*PROBLEM STATEMENT:* Search the material for lines containing the word "majority", and copy each one.
* * * * * * *
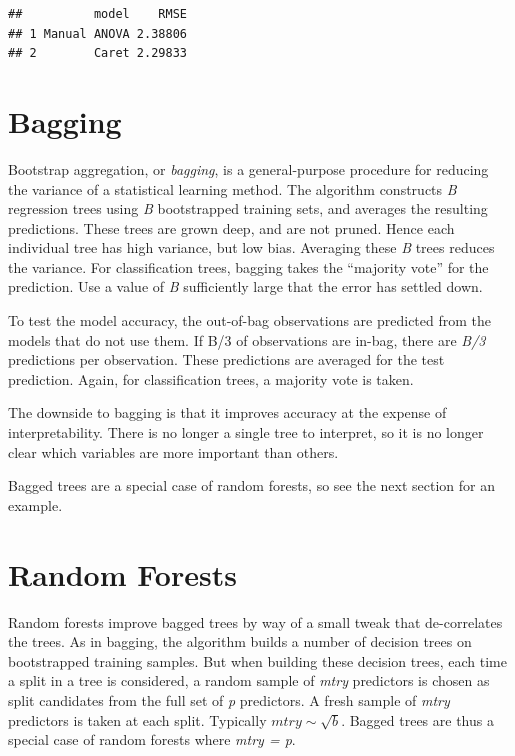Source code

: \documentclass[
]{book}
\begin{document}
\begin{verbatim}
##          model    RMSE
## 1 Manual ANOVA 2.38806
## 2        Caret 2.29833
\end{verbatim}

\hypertarget{bagging}{%
\section{Bagging}\label{bagging}}

Bootstrap aggregation, or \emph{bagging}, is a general-purpose procedure for reducing the variance of a statistical learning method. The algorithm constructs \emph{B} regression trees using \emph{B} bootstrapped training sets, and averages the resulting predictions. These trees are grown deep, and are not pruned. Hence each individual tree has high variance, but low bias. Averaging these \emph{B} trees reduces the variance. For classification trees, bagging takes the ``majority vote'' for the prediction. Use a value of \emph{B} sufficiently large that the error has settled down.

To test the model accuracy, the out-of-bag observations are predicted from the models that do not use them. If B/3 of observations are in-bag, there are \emph{B/3} predictions per observation. These predictions are averaged for the test prediction. Again, for classification trees, a majority vote is taken.

The downside to bagging is that it improves accuracy at the expense of interpretability. There is no longer a single tree to interpret, so it is no longer clear which variables are more important than others.

Bagged trees are a special case of random forests, so see the next section for an example.

\hypertarget{random-forests}{%
\section{Random Forests}\label{random-forests}}

Random forests improve bagged trees by way of a small tweak that de-correlates the trees. As in bagging, the algorithm builds a number of decision trees on bootstrapped training samples. But when building these decision trees, each time a split in a tree is considered, a random sample of \emph{mtry} predictors is chosen as split candidates from the full set of \emph{p} predictors. A fresh sample of \emph{mtry} predictors is taken at each split. Typically \(mtry \sim \sqrt{b}\). Bagged trees are thus a special case of random forests where \emph{mtry = p}.
\end{document}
* * * * * * *
*ANSWER BOX:*
Bootstrap aggregation, or \emph{bagging}, is a general-purpose procedure for reducing the variance of a statistical learning method. The algorithm constructs \emph{B} regression trees using \emph{B} bootstrapped training sets, and averages the resulting predictions. These trees are grown deep, and are not pruned. Hence each individual tree has high variance, but low bias. Averaging these \emph{B} trees reduces the variance. For classification trees, bagging takes the ``majority vote'' for the prediction. Use a value of \emph{B} sufficiently large that the error has settled down.
To test the model accuracy, the out-of-bag observations are predicted from the models that do not use them. If B/3 of observations are in-bag, there are \emph{B/3} predictions per observation. These predictions are averaged for the test prediction. Again, for classification trees, a majority vote is taken.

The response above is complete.